Teenagers are usually represented as dumb, ignorant and self-obsessed. While this is true for some teenagers (just like it’s true for some adults), it’s a deeply disconnected representation. For a long time we had no one to relate to, no one to represent us and not make fun of us.
And then along came Daria. Daria is a TV show about a 17 year old girl who is disconnected from the peers that surround her. She hates their superficiality, obsession for social groups and shallow-ness. She’s probably one of the most quotable teenagers to have ever come out from this world. Here are some for your inner angsty-ness and general distaste for the world:
If you want to know more cool facts and analysis that I am not educated enough to give yet, then watch the video of NostalgiaChick below — it’s like watching Daria give a review of her life:
After Daria, there wasn’t really a TV show that respected teenagers and their hormones and vulnerability mixed with that odd feeling of being aware of your mortality yet having random bursts of “I AM IMMORTAL!!” for no particular reason. This generated a collection of think pieces and articles reminiscing over The Show That Knew Teenz, and also a generation of new teenagers (me being one of them) that magically stumbled upon this show that no one had ever told you about before, making it feel special and close to your heart because you discovered this and no one else in the whole wide world knew about it…kind of. My generation of people (holy crap I sound so egotistical) has been left with next to no mainstream films/TV shows/novels that encompass the feeling of being a teenager, or showed a teenager in an actual fucking realistic light rather than shoving in our faces how unhappy and blind sighted we should be because we’re not all rich, privileged and pretty. We’re not allowed to watch shows to look for ourselves anymore, at least not in the ‘teen genre’, instead we’re only allowed to watch to escape because our lives and what we have to say is so obviously unimportant it doesn’t deserve any attention.

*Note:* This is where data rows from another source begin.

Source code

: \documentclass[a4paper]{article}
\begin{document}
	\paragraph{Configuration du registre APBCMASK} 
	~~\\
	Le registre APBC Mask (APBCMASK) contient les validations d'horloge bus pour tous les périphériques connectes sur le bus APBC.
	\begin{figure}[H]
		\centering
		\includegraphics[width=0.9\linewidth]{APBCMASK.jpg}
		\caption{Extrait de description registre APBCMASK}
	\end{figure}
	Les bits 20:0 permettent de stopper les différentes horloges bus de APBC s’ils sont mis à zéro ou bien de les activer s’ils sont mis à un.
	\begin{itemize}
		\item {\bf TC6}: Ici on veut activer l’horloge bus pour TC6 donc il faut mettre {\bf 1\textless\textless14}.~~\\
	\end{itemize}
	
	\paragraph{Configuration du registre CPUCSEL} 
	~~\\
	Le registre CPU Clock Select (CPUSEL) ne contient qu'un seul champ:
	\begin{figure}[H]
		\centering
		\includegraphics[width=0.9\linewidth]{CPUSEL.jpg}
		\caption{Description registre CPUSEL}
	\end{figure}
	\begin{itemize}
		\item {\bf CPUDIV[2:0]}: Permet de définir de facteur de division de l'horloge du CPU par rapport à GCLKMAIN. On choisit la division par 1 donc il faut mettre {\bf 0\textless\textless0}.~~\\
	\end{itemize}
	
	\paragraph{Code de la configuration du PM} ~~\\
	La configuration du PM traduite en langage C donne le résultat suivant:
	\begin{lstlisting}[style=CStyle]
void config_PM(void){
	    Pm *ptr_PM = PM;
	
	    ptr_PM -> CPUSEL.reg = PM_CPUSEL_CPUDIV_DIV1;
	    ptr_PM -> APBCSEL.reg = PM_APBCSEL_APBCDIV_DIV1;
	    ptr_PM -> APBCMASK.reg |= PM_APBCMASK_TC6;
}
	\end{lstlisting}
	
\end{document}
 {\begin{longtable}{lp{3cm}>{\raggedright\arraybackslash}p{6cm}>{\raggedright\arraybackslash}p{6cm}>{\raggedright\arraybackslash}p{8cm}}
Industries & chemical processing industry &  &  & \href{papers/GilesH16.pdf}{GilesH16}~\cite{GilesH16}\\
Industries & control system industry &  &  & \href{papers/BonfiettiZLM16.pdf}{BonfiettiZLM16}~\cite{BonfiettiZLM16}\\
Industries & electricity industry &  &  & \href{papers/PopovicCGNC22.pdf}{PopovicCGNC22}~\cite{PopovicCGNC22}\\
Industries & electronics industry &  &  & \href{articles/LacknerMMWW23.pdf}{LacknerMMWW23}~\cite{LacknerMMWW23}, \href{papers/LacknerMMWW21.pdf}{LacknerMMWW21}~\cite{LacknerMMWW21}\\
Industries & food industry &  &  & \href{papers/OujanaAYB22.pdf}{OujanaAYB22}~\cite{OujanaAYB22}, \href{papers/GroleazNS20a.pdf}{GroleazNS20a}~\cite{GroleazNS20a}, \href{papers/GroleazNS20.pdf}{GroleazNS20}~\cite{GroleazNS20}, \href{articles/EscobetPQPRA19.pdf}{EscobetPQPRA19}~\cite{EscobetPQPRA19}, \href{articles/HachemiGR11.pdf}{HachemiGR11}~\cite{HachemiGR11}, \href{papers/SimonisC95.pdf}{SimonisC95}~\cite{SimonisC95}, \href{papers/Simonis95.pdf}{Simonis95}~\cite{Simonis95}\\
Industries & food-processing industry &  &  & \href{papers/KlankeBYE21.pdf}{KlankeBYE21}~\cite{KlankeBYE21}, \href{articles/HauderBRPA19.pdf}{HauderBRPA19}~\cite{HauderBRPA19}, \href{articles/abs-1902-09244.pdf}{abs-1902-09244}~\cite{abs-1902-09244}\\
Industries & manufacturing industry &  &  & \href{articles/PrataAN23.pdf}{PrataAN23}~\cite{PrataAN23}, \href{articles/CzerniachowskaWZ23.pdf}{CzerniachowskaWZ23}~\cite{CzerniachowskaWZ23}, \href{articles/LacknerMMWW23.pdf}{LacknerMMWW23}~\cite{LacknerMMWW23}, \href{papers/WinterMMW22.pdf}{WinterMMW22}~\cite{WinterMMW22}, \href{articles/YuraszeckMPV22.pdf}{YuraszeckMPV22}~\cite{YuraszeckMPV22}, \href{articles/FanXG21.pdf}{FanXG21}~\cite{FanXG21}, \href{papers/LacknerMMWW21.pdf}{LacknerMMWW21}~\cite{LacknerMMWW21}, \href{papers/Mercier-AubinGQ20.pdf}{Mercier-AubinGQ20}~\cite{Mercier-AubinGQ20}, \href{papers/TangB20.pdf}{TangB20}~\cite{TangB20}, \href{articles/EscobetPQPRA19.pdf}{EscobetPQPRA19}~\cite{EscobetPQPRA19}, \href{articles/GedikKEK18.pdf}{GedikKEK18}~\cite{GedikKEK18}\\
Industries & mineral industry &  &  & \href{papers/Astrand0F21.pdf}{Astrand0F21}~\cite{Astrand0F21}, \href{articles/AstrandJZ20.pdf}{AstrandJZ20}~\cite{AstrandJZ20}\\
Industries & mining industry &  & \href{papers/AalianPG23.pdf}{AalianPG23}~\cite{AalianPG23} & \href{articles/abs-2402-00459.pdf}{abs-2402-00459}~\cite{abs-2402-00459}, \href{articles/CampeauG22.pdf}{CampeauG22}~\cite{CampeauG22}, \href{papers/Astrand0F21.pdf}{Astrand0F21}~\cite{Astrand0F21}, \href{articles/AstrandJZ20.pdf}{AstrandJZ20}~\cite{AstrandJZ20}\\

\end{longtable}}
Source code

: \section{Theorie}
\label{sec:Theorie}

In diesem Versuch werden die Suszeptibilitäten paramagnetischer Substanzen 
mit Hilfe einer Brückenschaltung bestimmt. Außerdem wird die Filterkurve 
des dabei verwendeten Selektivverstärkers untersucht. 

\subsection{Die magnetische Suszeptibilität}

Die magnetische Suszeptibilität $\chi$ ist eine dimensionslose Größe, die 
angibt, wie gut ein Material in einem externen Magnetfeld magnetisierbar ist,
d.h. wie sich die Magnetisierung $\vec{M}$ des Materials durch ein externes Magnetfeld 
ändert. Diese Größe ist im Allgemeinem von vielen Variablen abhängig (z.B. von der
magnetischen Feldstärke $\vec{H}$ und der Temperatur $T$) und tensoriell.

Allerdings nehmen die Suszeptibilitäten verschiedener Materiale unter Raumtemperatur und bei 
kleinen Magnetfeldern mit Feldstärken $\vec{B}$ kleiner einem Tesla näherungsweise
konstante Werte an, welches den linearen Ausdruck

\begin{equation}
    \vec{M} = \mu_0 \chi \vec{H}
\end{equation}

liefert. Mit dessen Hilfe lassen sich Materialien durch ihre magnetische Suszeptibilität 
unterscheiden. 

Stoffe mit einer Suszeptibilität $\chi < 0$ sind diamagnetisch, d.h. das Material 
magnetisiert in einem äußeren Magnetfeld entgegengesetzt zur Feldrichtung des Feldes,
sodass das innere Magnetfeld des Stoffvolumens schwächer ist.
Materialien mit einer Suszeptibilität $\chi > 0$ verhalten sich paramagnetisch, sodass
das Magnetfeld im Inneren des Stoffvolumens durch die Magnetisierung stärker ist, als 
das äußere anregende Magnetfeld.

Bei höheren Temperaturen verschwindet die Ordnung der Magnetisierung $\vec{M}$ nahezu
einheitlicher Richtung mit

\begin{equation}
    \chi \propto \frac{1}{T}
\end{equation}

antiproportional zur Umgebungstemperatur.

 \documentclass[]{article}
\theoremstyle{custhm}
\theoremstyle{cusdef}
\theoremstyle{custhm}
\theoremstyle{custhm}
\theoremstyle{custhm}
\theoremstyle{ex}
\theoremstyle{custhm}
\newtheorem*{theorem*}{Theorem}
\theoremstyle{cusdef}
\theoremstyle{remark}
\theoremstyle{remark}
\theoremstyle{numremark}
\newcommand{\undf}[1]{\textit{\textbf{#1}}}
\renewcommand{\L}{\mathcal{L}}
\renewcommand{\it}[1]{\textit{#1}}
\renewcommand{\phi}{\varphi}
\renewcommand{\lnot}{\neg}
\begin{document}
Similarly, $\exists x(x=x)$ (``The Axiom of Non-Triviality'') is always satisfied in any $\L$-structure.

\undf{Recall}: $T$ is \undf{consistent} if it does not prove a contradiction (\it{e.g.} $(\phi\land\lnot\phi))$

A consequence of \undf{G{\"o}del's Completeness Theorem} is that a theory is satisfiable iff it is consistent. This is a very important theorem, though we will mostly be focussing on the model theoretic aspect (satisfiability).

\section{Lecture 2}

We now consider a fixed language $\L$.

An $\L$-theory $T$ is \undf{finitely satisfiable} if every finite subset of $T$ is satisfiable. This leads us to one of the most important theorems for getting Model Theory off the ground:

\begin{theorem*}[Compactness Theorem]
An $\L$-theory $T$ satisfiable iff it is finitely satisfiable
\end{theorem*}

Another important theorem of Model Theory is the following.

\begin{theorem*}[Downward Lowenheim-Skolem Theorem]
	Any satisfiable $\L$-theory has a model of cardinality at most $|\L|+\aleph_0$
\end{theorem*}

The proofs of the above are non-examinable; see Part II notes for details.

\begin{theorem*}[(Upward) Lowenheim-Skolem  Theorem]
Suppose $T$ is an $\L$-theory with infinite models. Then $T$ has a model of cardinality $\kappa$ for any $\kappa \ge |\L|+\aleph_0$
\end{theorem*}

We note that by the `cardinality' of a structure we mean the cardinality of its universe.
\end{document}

However, thanks to some god-like figure there is some hope left. Once in a while the men that control what everyone in Hollywood thinks, feels and talks about decide to not act like total capitalist assholes and actually take a risk and let us have something with depth. Of course, most of the time it isn’t due to these men, but rather the people behind the shows and films that have worked so hard for them to be commissioned/sold/shown, and for some odd reason teenagers like it when they can relate to characters and have voices representing us that we like? Like, why would we ever want that? So, the men in suits with lots of excess money in their hands see they’re going to make money out of this and HOORAH! A TV show/film that doesn’t make you lose hope with the world is born. What a beautiful life.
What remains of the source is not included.